You fancied yourself as a writer, I think,
So many tales fell, so breathlessly, from your memory.
I am sure it was upon a sweeping staircase
Where we first met, long before foreign men tempted
And twisted us with foreign tales and foreign lips.
You, with your cascading curl’s,
The color of chestnuts in autumn,
And long belted coats- always off and running,
Oblivious to the inmates that surrounded us.
You perfected aloof while I, too shy to say no,
Was dragged to the dorm’s salle-a-manger
By the tedious herd, to partake and party
Until I could peter out unnoticed on hand and knee
To avoid what seemed like another Irish wake.
Later, after introductions, we chain smoked
Life stories in the TV room; those early days
When your smoking choked even me and I wanted
So much to be everything that you effortlessly were.

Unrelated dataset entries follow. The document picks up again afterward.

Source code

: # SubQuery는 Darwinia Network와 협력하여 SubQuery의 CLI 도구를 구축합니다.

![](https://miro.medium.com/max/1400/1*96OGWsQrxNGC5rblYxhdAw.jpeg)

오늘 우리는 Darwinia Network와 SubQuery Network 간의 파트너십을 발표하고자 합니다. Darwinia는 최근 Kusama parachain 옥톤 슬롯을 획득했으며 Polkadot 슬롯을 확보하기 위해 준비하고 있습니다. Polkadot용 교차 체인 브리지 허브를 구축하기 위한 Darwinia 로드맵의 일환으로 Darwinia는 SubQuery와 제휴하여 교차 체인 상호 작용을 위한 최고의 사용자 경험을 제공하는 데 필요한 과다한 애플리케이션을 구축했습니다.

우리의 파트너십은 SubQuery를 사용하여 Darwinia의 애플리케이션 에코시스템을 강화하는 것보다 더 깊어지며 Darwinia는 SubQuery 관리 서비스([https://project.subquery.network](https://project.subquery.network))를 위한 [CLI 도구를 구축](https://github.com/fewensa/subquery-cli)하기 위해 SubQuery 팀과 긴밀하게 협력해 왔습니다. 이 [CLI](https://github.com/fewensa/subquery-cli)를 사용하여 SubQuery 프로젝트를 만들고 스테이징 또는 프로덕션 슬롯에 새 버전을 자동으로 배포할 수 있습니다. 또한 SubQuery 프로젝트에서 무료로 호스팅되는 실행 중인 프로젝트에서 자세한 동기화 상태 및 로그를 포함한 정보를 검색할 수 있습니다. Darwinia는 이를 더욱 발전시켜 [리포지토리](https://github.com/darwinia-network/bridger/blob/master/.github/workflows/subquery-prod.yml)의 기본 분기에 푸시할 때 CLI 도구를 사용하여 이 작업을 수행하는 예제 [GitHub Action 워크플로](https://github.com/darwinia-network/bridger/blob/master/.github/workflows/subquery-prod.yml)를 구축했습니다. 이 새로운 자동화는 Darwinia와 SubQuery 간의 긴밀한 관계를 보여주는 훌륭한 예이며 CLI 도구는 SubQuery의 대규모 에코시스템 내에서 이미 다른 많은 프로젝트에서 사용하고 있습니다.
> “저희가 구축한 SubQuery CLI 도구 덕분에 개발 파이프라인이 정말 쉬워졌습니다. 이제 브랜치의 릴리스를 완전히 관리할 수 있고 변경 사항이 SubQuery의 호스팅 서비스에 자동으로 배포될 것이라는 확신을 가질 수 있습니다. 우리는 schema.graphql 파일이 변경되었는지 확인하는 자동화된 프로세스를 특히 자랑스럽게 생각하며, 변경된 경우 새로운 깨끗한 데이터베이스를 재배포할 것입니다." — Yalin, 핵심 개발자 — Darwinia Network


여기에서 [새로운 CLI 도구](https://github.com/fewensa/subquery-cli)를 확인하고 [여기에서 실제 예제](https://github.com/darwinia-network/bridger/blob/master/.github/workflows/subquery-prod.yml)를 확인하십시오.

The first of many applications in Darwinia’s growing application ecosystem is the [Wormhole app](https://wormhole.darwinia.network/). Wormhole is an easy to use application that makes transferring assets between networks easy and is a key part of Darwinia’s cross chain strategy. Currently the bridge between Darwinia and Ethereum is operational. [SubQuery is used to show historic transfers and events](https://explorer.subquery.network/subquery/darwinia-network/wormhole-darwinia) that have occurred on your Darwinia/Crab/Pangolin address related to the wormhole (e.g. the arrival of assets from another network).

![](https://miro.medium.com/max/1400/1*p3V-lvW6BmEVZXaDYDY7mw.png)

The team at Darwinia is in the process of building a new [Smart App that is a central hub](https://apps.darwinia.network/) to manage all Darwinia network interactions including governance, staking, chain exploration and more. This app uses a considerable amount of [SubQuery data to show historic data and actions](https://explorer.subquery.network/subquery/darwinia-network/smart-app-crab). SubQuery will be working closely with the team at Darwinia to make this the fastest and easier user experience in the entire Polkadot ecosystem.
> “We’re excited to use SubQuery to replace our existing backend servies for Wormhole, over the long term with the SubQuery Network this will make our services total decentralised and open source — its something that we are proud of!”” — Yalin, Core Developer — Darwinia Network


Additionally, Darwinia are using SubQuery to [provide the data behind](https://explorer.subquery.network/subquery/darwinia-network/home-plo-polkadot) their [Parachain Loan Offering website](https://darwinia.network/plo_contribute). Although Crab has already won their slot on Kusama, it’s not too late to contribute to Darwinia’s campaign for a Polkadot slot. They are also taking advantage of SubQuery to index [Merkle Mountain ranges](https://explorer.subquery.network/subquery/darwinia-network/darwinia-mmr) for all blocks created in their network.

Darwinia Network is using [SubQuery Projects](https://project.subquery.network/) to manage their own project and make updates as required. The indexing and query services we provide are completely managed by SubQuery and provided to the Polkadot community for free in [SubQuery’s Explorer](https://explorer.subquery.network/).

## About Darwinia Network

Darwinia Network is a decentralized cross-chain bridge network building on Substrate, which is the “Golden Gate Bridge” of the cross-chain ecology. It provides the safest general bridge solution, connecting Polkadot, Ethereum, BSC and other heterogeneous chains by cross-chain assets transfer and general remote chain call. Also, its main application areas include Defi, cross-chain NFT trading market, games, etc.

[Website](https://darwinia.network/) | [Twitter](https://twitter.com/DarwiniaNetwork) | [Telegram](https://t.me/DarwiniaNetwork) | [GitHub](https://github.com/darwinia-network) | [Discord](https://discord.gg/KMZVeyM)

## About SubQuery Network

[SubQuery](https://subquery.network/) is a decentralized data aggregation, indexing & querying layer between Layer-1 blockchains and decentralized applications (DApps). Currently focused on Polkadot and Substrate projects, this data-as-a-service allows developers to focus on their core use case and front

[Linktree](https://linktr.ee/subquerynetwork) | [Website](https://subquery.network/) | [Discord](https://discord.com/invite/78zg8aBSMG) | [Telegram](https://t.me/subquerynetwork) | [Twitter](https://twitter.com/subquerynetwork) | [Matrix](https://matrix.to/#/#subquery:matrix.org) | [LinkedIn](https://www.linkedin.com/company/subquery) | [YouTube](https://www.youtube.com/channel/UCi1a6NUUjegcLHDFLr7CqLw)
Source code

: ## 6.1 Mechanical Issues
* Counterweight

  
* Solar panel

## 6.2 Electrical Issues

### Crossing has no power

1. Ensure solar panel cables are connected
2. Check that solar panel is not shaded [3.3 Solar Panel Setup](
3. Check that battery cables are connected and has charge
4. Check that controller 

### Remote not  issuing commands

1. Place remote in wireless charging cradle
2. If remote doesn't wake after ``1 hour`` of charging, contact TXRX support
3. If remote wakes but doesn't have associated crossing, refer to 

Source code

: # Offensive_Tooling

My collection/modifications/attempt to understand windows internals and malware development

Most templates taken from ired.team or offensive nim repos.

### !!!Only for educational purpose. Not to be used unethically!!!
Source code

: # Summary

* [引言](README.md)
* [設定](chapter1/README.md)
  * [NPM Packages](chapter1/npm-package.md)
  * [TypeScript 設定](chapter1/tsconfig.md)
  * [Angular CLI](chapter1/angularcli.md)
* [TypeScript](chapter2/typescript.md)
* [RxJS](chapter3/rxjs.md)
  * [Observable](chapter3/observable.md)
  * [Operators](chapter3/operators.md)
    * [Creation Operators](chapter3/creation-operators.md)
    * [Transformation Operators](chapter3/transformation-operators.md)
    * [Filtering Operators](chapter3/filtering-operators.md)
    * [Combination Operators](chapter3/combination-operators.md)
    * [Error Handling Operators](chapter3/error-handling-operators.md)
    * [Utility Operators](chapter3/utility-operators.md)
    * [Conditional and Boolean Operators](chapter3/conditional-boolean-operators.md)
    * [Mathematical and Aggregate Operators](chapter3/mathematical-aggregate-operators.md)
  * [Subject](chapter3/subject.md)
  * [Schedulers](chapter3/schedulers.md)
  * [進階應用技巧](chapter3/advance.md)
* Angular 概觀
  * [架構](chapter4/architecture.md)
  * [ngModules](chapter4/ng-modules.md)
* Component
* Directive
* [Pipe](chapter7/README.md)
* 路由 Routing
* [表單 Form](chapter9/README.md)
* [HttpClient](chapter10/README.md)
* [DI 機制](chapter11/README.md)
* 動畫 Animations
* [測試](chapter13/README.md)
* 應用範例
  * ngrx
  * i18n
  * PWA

You were my wild eyed Catherine,
Moving faster than time allowed the rest of us,
While I, your Edgar, looked on in awe and tried to keep up
As Paris turned into our very own Moors.
We prided and congratulated ourselves on our ability
To acclimatize with our newly loved surroundings
Unlike our neighbors; only content with Irish jokes
And Irish bars while in the heart of a city that offered
\So much more than the dung-filled,
Mud-trodden fields which they so missed.
You were my breath of air; my mystery and adventure.
Once, I even questioned whether we could fall in love
And I believe we did- though in no conventional sense.
I was your confident in the College
And your beloved friend as we carved ourselves,
As much as we were allowed by the citizens
And bureaucracy, into our city of light.
Do you remember that wet, dull and far too normal day
In autumn and our train ride through town?
You sang me the love song from Irish shores
And I reveled in how it never seemed to end.
I watched you as you swam through that life
Barely needing to rise for air.
You are mother now
And still forever the rambling teller of tales
While I, still a traveler on this unending road,
Am ever grateful at how seamlessly our paths still cross.